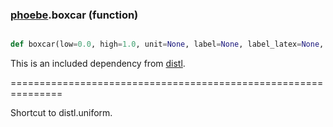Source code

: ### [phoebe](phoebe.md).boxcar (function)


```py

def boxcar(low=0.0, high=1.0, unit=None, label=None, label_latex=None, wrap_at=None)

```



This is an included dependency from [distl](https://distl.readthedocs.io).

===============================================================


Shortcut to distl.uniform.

--

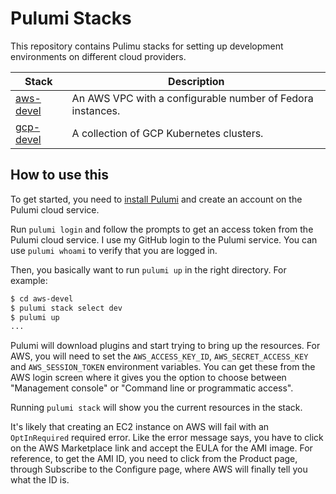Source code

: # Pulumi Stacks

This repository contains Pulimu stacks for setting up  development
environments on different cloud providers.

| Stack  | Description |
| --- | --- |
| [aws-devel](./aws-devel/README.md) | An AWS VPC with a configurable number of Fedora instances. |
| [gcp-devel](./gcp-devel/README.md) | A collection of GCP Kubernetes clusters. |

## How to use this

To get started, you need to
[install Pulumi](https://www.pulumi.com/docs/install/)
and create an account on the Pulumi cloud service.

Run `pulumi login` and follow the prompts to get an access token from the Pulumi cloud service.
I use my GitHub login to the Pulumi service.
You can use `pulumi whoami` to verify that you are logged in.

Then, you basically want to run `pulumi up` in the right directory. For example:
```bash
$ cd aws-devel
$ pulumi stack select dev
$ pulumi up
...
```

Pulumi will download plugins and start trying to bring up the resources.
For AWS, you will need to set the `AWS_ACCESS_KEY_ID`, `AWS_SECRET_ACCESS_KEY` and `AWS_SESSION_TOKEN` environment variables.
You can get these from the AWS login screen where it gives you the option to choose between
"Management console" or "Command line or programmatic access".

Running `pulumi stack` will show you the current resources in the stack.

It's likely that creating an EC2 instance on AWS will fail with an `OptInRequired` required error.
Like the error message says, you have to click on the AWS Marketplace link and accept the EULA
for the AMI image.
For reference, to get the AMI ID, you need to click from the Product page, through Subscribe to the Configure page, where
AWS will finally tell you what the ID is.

...

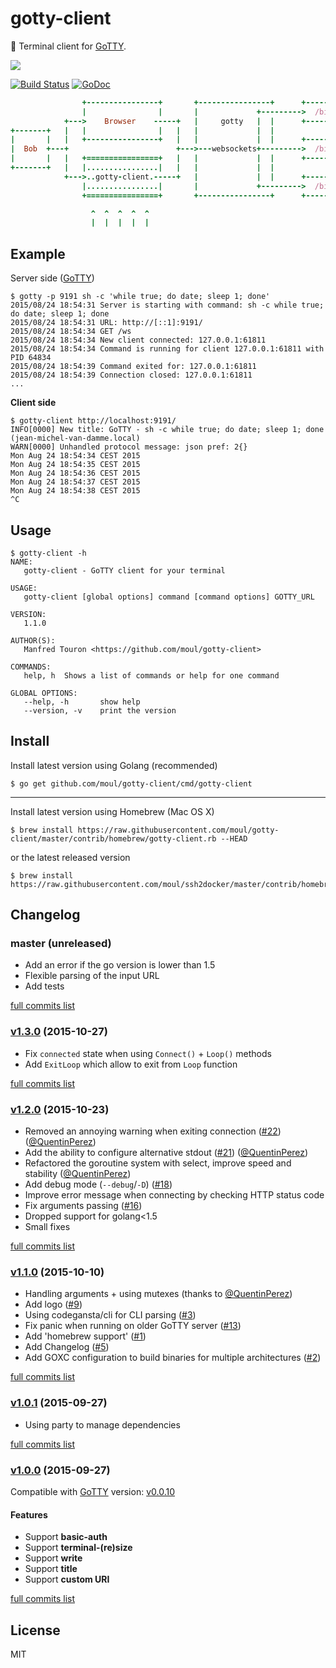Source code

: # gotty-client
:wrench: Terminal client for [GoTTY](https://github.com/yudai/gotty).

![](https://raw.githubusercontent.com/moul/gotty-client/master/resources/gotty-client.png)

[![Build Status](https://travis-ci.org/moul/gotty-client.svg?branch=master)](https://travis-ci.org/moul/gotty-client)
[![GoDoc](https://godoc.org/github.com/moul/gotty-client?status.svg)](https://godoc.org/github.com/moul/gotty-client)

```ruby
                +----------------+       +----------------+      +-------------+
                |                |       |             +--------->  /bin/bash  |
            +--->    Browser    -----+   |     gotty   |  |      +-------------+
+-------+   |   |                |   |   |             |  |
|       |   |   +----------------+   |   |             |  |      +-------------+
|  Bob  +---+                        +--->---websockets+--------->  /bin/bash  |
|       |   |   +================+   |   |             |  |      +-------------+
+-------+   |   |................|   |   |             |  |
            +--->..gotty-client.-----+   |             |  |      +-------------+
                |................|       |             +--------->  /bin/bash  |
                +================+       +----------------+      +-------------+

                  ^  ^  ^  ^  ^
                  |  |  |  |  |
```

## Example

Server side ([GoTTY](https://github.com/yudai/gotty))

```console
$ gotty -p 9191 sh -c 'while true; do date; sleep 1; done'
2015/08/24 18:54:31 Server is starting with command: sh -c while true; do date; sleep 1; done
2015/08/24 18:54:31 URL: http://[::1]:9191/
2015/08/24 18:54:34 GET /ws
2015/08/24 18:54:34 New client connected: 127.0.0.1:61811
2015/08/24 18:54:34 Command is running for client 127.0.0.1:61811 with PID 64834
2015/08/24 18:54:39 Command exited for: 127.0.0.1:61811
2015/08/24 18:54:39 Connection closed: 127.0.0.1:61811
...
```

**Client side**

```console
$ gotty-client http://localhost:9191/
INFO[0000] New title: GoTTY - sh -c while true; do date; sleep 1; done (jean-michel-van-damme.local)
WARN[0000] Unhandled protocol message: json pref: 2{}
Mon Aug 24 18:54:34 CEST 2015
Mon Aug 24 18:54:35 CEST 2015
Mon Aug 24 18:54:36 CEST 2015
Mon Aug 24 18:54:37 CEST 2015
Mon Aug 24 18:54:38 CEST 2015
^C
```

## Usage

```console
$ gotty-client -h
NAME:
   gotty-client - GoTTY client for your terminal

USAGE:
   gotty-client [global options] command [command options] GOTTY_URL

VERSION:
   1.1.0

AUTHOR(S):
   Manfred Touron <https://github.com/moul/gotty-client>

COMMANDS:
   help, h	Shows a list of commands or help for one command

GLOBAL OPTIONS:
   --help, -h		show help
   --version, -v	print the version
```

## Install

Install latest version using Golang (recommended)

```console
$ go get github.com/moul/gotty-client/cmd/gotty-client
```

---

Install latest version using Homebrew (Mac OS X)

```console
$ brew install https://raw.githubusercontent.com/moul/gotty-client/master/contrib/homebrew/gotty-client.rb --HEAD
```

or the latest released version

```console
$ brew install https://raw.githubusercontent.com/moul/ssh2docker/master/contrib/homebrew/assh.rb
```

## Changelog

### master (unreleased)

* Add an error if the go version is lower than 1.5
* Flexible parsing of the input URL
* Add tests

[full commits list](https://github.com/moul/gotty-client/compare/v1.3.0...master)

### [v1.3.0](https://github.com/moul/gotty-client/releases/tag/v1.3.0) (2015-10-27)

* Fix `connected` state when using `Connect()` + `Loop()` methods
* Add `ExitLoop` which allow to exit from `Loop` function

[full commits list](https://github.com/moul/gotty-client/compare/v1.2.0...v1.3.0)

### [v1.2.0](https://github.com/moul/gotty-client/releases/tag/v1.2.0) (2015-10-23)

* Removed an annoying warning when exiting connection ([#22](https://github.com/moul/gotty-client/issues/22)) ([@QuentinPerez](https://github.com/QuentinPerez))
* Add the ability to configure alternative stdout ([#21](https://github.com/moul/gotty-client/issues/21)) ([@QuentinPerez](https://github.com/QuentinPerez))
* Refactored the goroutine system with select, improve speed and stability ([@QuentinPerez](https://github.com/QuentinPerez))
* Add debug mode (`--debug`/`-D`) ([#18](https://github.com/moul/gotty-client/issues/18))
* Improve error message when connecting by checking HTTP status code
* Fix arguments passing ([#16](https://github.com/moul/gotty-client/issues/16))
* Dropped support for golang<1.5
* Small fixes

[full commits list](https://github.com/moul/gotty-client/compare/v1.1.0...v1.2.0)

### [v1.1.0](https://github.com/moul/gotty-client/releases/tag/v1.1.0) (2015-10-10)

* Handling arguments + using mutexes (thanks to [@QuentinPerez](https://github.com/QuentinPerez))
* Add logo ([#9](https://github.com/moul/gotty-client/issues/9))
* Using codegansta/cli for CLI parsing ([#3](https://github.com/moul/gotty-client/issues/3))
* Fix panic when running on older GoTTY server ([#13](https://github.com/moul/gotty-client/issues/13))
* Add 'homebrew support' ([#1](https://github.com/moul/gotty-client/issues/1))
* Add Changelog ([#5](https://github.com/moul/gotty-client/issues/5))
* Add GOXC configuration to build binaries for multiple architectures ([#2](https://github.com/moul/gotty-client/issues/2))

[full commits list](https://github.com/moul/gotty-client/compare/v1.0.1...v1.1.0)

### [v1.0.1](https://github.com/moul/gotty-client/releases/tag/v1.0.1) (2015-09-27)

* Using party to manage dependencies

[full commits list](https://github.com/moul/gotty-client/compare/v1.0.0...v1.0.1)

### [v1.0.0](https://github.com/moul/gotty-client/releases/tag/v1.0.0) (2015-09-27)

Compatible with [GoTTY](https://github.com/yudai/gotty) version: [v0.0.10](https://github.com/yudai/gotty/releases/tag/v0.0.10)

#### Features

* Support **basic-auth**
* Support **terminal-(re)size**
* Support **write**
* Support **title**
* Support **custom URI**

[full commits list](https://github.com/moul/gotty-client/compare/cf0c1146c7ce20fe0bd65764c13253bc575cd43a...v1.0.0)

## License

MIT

» Task description
Above are some records; copy each line there that contains "distl".

» Response to this exercise
This is an included dependency from [distl](https://distl.readthedocs.io).
Shortcut to distl.uniform.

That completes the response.